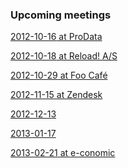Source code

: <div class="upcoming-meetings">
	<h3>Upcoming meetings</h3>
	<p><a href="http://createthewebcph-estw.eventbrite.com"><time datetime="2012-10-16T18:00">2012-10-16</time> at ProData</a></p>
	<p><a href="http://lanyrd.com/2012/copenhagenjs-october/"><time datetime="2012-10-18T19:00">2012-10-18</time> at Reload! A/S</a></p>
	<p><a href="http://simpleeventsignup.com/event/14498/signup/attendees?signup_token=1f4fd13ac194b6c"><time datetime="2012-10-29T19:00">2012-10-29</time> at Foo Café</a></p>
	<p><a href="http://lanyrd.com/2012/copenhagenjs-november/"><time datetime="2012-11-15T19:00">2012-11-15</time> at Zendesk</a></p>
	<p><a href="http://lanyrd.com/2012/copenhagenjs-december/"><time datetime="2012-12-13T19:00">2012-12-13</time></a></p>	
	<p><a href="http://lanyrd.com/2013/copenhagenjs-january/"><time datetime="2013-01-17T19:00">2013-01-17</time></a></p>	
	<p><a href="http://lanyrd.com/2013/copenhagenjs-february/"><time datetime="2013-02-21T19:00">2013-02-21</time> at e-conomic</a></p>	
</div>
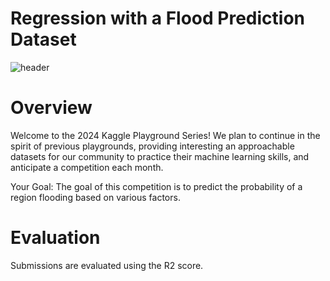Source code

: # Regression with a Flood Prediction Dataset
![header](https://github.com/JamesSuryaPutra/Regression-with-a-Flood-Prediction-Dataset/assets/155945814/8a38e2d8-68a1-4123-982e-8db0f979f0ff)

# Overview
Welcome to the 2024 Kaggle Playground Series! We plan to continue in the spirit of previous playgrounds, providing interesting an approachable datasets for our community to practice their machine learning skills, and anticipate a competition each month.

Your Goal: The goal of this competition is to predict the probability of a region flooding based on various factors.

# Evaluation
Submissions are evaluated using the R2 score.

____

* [WORK TO BE COMPLETED] Return every entry from the listing above exactly as it stands, leaving out any picture.

* [RESPONSE]
Source code

: <div class="upcoming-meetings">
	<h3>Upcoming meetings</h3>
	<p><a href="http://createthewebcph-estw.eventbrite.com"><time datetime="2012-10-16T18:00">2012-10-16</time> at ProData</a></p>
	<p><a href="http://lanyrd.com/2012/copenhagenjs-october/"><time datetime="2012-10-18T19:00">2012-10-18</time> at Reload! A/S</a></p>
	<p><a href="http://simpleeventsignup.com/event/14498/signup/attendees?signup_token=1f4fd13ac194b6c"><time datetime="2012-10-29T19:00">2012-10-29</time> at Foo Café</a></p>
	<p><a href="http://lanyrd.com/2012/copenhagenjs-november/"><time datetime="2012-11-15T19:00">2012-11-15</time> at Zendesk</a></p>
	<p><a href="http://lanyrd.com/2012/copenhagenjs-december/"><time datetime="2012-12-13T19:00">2012-12-13</time></a></p>	
	<p><a href="http://lanyrd.com/2013/copenhagenjs-january/"><time datetime="2013-01-17T19:00">2013-01-17</time></a></p>	
	<p><a href="http://lanyrd.com/2013/copenhagenjs-february/"><time datetime="2013-02-21T19:00">2013-02-21</time> at e-conomic</a></p>	
</div>
Source code

: # Regression with a Flood Prediction Dataset
![header](https://github.com/JamesSuryaPutra/Regression-with-a-Flood-Prediction-Dataset/assets/155945814/8a38e2d8-68a1-4123-982e-8db0f979f0ff)

# Overview
Welcome to the 2024 Kaggle Playground Series! We plan to continue in the spirit of previous playgrounds, providing interesting an approachable datasets for our community to practice their machine learning skills, and anticipate a competition each month.

Your Goal: The goal of this competition is to predict the probability of a region flooding based on various factors.

# Evaluation
Submissions are evaluated using the R2 score.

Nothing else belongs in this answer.